As Astra’s first dedicated GRC Program Manager, you will be at the center of how we build trust, scale responsibly, and operate with regulatory excellence. This is more than a traditional compliance role – it’s an opportunity to design the governance, risk, and compliance foundation that enables Astra to grow quickly while meeting the expectations of banks, enterprise customers, auditors, and regulators.

Responsibilities

• Audit Execution & Readiness: Own day-to-day execution of SOC 1, SOC 2, PCI DSS, and ISO 27001 readiness and audit cycles – including scoping, control testing, evidence collection, auditor coordination, and remediation tracking.
• Control Design & Documentation: Develop and maintain policies, procedures, risk assessments, control narratives, and supporting documentation that meet auditor expectations and scale with the business.
• Cross-Framework Mapping: Map controls across SOC, ISO, PCI, and NIST frameworks to identify overlap, gaps, automation opportunities, and control maturity improvements.
• Risk Management: Facilitate risk assessments for systems, vendors, products, and business initiatives.

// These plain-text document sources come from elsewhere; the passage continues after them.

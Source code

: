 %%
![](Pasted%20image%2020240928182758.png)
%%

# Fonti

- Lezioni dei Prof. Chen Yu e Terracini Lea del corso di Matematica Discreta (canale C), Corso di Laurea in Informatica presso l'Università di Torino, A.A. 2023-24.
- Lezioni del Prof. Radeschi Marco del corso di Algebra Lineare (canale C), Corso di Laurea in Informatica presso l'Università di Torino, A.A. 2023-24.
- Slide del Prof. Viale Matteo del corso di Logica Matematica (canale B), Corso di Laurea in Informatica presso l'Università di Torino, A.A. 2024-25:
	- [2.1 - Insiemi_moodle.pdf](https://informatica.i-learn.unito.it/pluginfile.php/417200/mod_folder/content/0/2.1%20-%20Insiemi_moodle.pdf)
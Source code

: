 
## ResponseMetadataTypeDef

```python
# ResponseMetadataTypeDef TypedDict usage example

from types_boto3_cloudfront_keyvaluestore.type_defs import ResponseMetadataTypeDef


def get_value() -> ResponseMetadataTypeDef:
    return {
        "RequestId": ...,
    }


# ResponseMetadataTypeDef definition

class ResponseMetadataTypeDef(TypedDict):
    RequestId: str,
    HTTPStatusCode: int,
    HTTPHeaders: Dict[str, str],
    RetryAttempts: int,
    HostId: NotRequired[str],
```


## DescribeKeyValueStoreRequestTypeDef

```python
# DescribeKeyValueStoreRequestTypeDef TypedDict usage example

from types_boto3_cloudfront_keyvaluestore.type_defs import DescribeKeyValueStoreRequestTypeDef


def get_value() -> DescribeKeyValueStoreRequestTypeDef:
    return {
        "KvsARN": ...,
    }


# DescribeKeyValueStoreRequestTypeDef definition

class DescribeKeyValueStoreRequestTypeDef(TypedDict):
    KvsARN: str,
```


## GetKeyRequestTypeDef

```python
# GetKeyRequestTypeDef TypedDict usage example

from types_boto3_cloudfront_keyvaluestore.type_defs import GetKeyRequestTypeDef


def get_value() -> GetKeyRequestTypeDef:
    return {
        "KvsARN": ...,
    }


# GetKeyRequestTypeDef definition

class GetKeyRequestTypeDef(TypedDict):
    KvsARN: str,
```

Maintain risk registers, mitigation plans, and executive reporting on residual risk.
• Engineering Partnership: Partner with engineering and infrastructure teams to translate security requirements into practical technical controls across cloud infrastructure, SDLC, access management, logging, monitoring, and incident response.
• Vendor Risk Management: Manage vendor security reviews, questionnaires, evidence validation, risk scoring, and ongoing monitoring for critical third parties and partners.
• Customer Trust & Due Diligence: Support customer security reviews, security questionnaires, and trust documentation that enable enterprise sales and bank partnerships.
• Continuous Compliance: Help build scalable compliance workflows, tooling, and automation to reduce manual effort and improve evidence quality as Astra grows.
• Metrics & Reporting: Maintain dashboards and reporting on audit status, control health, remediation progress, and risk posture for leadership.

Requirements

• 3–6+ years of experience in governance, risk, compliance, audit, or information security rolls.
• Hands-on experience supporting or leading SOC 1 and/or SOC 2 audits; experience with PCI DSS and ISO 27001 is strongly preferred.
• Strong working knowledge of compliance frameworks (SOC, ISO 27001, NIST CSF, PCI DSS) and how controls operate in practice.
• Experience working cross-functionally with engineering, product, and operations teams in a technical environment.
• Proven ability to build and maintain high-quality documentation, evidence, and audit artifacts.
• Comfort operating in fast-moving environments where priorities evolve and ambiguity is common.
• Ambition to structure and systems 0 to 1, and comfort in creating frameworks, templates, and playbooks that scale.
• Experience collaborating with Product, Sales, and Engineering teams to align on priorities and drive outcomes.

Education

Bachelor’s degree in Information Systems, Computer Science, Business, Risk Management, or related field (or equivalent practical experience).

Preferred Experience

• Fintech / Payments: Experience operating in regulated environments involving payments, banking partners, PCI, or financial audits.
• ISO 27001: Experience supporting certification or operating within an ISO-aligned ISMS.
• Automation & Tooling: Experience implementing compliance tooling, evidence automation, or GRC platforms.
• Vendor Risk Programs: Hands-on ownership of third-party risk management workflows.
• Startup Environment: Experience building or scaling compliance programs in high-growth companies.